I think it's possible to have a new custom container that contains several blocks. It can also adopt the dataframe interchange protocol which allows the custom container to be converted to dataframes in other libraries.
Dataframe libraries such as: https://github.com/rapidsai/cudf/pull/90710, https://github.com/pandas-dev/pandas/pull/46141, https://github.com/vaexio/vaex/pull/1509, https://github.com/modin-project/modin/pull/4269 have adopted the protocol.
There are two underlying issues with the protocol:
In both cases, we can still store the blocks as CSR and C-ordered ndarrays, but when __dataframe__
is called a copy must be made. This is exactly what pandas does in it's dataframe protocol implementation.
As noted in the dev meeting, this SLEP will focus on set_output
and pandas output. If we were to create a custom container, then we can use the same API of set_output
to configure the transformer.
During the monthly developer meeting we decided to remove the "namedtensor" from this SLEP and stick with transform="pandas"
for now. I am debating between two APIs for sparse data:
transform="pandas"
, which will use Panda's Sparse extension arrays for sparse data, which is inefficient. The pro is that the feature names are passed through.transform="pandas_or_sparse"
, which will output a SciPy sparse matrix for sparse data, which is more efficient. The con is that the feature names are not passed through.The final solution is to have transform="pandas_or_namedsparse"
where we have a custom sparse container with column names, which was the initial version of this SLEP. But since we want to reduce the scope, I am okay with option 1, 2 or both.
An alternative we talked about during the meeting was not to support sparse in this SLEP/implementation, and only add it as an improvement later with a separate discussion thread.
An alternative we talked about during the meeting was not to support sparse in this SLEP/implementation
I interpreted "not support sparse" to mean "not support sparse with feature names". Transformers will still be returning SciPy sparse data.
From an API point of view, setting set_output="pandas"
but returning a SciPy sparse matrix feels a little counterintuitive. This lead me down the two paths in https://github.com/scikit-learn/enhancement_proposals/pull/68#issuecomment-1153303691. set_output="pandas_or_sparse"
means dense data becomes a DataFrame and SciPy sparse remains the same.
To move this forward, I updated the SLEP to say that set_output="pandas"
only configures the output for dense data. In the future, we can extend it to configure sparse data using set_output="pandas_or_namedsparse"
, which is backward compatible.
The API will look a little strange if a user acutally wants the Pandas Sparse DataFrame. In that case, set_output="pandas_or_pandas"
would configure both dense and sparse to return a pandas DataFrame.
Thinking it over, the remaining option is to error when set_output="pandas"

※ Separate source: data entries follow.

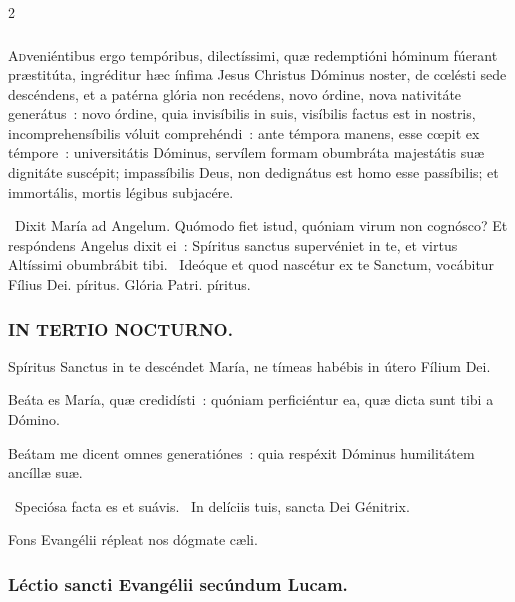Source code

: \documentclass[9pt,twoside]{extarticle}
\begin{document}
\begin{multicols}{2}
{{\subsubsection*{\center {}}
\lettrine{A}dveniéntibus ergo tempóribus, dilectíssimi, quæ redemptióni hóminum fúerant præstitúta, ingréditur hæc ínfima Jesus Christus Dóminus noster, de cœlésti sede descéndens, et a patérna glória non recédens, novo órdine, nova nativitáte generátus~: novo órdine, quia invisíbilis in suis, visíbilis factus est in nostris, incomprehensíbilis vóluit comprehéndi~: ante témpora manens, esse cœpit ex témpore~: universitátis Dóminus, servílem formam obumbráta majestátis suæ dignitáte suscépit; impassíbilis Deus, non dedignátus est homo esse passíbilis; et immortális, mortis légibus subjacére.

\begin{tightlist}{}
\item {}~Dixit María ad Angelum. Quómodo fiet istud, quóniam virum non cognósco? Et respóndens Angelus dixit ei~: \textred{*} Spíritus sanctus supervéniet in te, et virtus Altíssimi obumbrábit tibi. ~Ideóque et quod nascétur ex te Sanctum, vocábitur Fílius Dei. píritus. Glória Patri. píritus.
\end{tightlist}

\subsubsection*{\center \textsc{IN TERTIO NOCTURNO.}}
\begin{tightlist}{}
\item {} Spíritus Sanctus in te descéndet María, ne tímeas habébis in útero Fílium Dei.
\item {} Beáta es María, quæ credidísti~: quóniam perficiéntur ea, quæ dicta sunt tibi a Dómino.
\item {} Beátam me dicent omnes generatiónes~: quia respéxit Dóminus humilitátem ancíllæ suæ.
\item {}~Speciósa facta es et suávis. ~In delíciis tuis, sancta Dei Génitrix.
\item {\small {} Fons Evangélii répleat nos dógmate cæli.}
\end{tightlist}

\subsubsection*{\center Léctio sancti Evangélii secúndum Lucam.}
}}
\end{multicols}
\end{document}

and the output is sparse. When it comes to expanding the API, we do not have to deal with the behavior described in https://github.com/scikit-learn/enhancement_proposals/pull/68#issuecomment-1154609993
I updated the SLEP to error if set_output="pandas"
and the output is sparse.
I would like to go through an experimental period
+1. For me, it's fine to implement it this way without having it mentioned in the SLEP. However, if it helps to get agreement and voting faster, we can add it. In general, I find it a good idea to introduce great new features as experimental to have the chance to get them in, get experience with them, have some learnings and improve.
This this is the first time we introduce new public methods to set state on estimators (beyond set_params)
What about SLEP006?
Came here to say what @jnothman said.
Yes, set_*_requests
is the first accepted SLEP that configures the estimator state beyond set_params
and __init__
. Although, I think the comment still holds and set_output
can be marked as experimental. It could be worth doing the same thing for set_*_requests
, so we can make changes to it without deprecation.
As for me, I am happy with marking set_output
as experimental.
Making set_*_requests
as experimental would really complicate things, since it'd mean the whole metadata routing would be experimental. Which means we'd have the experimental phase on top of the deprecation phase.
Making set_*_requests as experimental would really complicate things, since it'd mean the whole metadata routing would be experimental. Which means we'd have the experimental phase on top of the deprecation phase.
We can just document it as experimental (in the docstring and the changelog) without adding a complex explicit acknowledgement mechanism to enable the feature in the code itself.
We can just document it as experimental (in the docstring and the changelog) without adding a complex explicit acknowledgement mechanism to enable the feature in the code itself.
If we tell users it's experimental, we should give them an option to use the library w/o the experimental features and w/o getting deprecation warnings, which is not really possible, cause if they don't use the experimental feature, they'll get the deprecation warning.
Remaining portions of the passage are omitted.